Carley felt the gathering of a mighty resistless force, But Geralda Conners
was nothing to her except the target for a thunderbolt.
"I have no spleen," she replied, with a dignity of passion. "I have only
pity. I was as blind as you. If heartbreak tore the scales from my eyes,
perhaps that is well for me. For I see something terribly wrong in myself,
in you, in all of us, in the life of today."
"You keep your pity to yourself. You need it," answered Geralda, with heat.
"There's nothing wrong with me or my friends or life in good old New York."

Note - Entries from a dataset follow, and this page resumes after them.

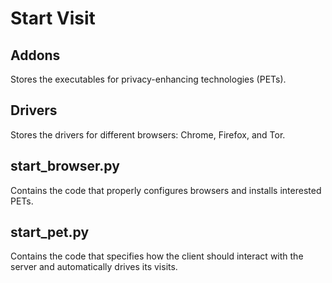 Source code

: # Start Visit 

## Addons

Stores the executables for privacy-enhancing technologies (PETs).

## Drivers 

Stores the drivers for different browsers: Chrome, Firefox, and Tor. 

## start\_browser.py 

Contains the code that  properly configures browsers and installs interested PETs.

## start\_pet.py

Contains the code that specifies how the client should interact with the server and automatically drives its visits.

"Nothing wrong!" cried Carley. "Listen. Nothing wrong in you or life
today--nothing for you women to make right? You are blind as bats--as dead
to living truth as if you were buried. Nothing wrong when thousands of
crippled soldiers have no homes--no money--no friends--no work--in many
cases no food or bed? . . . Splendid young men who went away in their prime
to fight for you and came back ruined, suffering! Nothing wrong when sane
women with the vote might rid politics of partisanship, greed, crookedness?

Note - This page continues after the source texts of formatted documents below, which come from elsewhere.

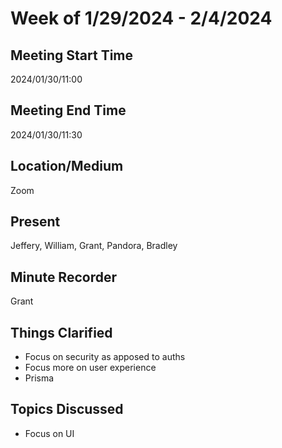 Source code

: # Week of 1/29/2024 - 2/4/2024

## Meeting Start Time

2024/01/30/11:00

## Meeting End Time
2024/01/30/11:30

## Location/Medium

Zoom

## Present

Jeffery, William, Grant, Pandora, Bradley

## Minute Recorder

Grant

## Things Clarified

- Focus on security as apposed to auths
- Focus more on user experience
- Prisma

## Topics Discussed

- Focus on UI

Nothing wrong when prohibition is mocked by women--when the greatest boon
ever granted this country is derided and beaten down and cheated? Nothing
wrong when there are half a million defective children in this city?

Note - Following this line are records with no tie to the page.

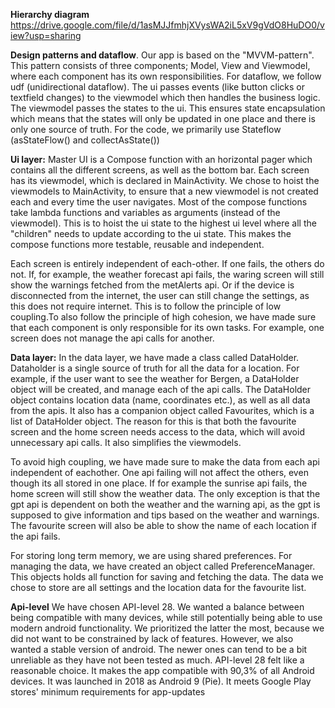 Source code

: **Hierarchy diagram**
https://drive.google.com/file/d/1asMJJfmhjXVysWA2iL5xV9gVdO8HuDO0/view?usp=sharing

**Design patterns and dataflow**.
Our app is based on the "MVVM-pattern". This pattern consists of three components; Model, View and
Viewmodel, where each component has its own responsibilities. For dataflow, we follow udf
(unidirectional dataflow). The ui passes events (like button clicks or textfield changes) to the
viewmodel which then handles the business logic. The viewmodel passes the states to the ui. This
ensures state encapsulation which means that the states will only be updated in one place and there 
is only one source of truth. For the code, we primarily use Stateflow (asStateFlow() and
collectAsState())

**Ui layer:**
Master UI is a Compose function with an horizontal pager which contains all the different screens,
as well as the bottom bar. Each screen has its viewmodel, which is declared in MainActivity. We
chose to hoist the viewmodels to MainActivity, to ensure that a new viewmodel is not created each
and every time the user navigates. Most of the compose functions take lambda functions and variables
as arguments (instead of the viewmodel). This is to hoist the ui state to the highest ui level where
all the "children" needs to update according to the ui state. This makes the compose functions more
testable, reusable and independent.

Each screen is entirely independent of each-other. If one fails, the others do not. If, for example,
the weather forecast api fails, the waring screen will still show the warnings fetched from the
metAlerts api. Or if the device is disconnected from the internet, the user can still change
the settings, as this does not require internet. This is to follow the principle of low coupling.To
also follow the principle of high cohesion, we have made sure that each component is only
responsible for its own tasks. For example, one screen does not manage the api calls for another.

**Data layer:**
In the data layer, we have made a class called DataHolder. Dataholder is a single source of truth
for all the data for a location. For example, if the user want to see the weather for Bergen, a
DataHolder object will be created, and manage each of the api calls. The DataHolder object contains
location data (name, coordinates etc.), as well as all data from the apis. It also has a companion
object called Favourites, which is a list of DataHolder object. The reason for this is that both
the favourite screen and the home screen needs access to the data, which will avoid unnecessary
api calls. It also simplifies the viewmodels. 

To avoid high coupling, we have made sure to make the data from each api independent of eachother.
One api failing will not affect the others, even though its all stored in one place. If for example
the sunrise api fails, the home screen will still show the weather data. The only exception is that
the gpt api is dependent on both the weather and the warning api, as the gpt is supposed to give
information and tips based on the weather and warnings. The favourite screen will also be able to
show the name of each location if the api fails.

For storing long term memory, we are using shared preferences. For managing the data, we have
created an object called PreferenceManager. This objects holds all function for saving and fetching
the data. The data we chose to store are all settings and the location data for the favourite list.

**Api-level**
We have chosen API-level 28. We wanted a balance between being compatible with many devices, while
still potentially being able to use modern android functionality. We prioritized the latter the
most, because we did not want to be constrained by lack of features. However, we also wanted a
stable version of android. The newer ones can tend to be a bit unreliable as they have not been
tested as much. API-level 28 felt like a reasonable choice. It makes the app compatible with
90,3% of all Android devices. It was launched in 2018 as Android 9 (Pie). It meets Google Play
stores' minimum requirements for app-updates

Nothing wrong when there are not enough schools and teachers to educate our
boys and girls, when those teachers are shamefully underpaid? Nothing wrong
when the mothers of this great country let their youngsters go to the dark
motion picture halls and night after night in thousands of towns over all
this broad land see pictures that the juvenile court and the educators and
keepers of reform schools say make burglars, crooks, and murderers of our
boys and vampires of our girls? Nothing wrong when these young adolescent
girls ape you and wear stockings rolled under their knees below their
skirts and use a lip stick and paint their faces and darken their eyes and
pluck their eyebrows and absolutely do not know what shame is? Nothing
wrong when you may find in any city women standing at street corners
distributing booklets on birth control? Nothing wrong when great magazines
print no page or picture without its sex appeal? Nothing wrong when the
automobile, so convenient for the innocent little run out of town, presents
the greatest evil that ever menaced American girls! Nothing wrong when
money is god--when luxury, pleasure, excitement, speed are the striven for?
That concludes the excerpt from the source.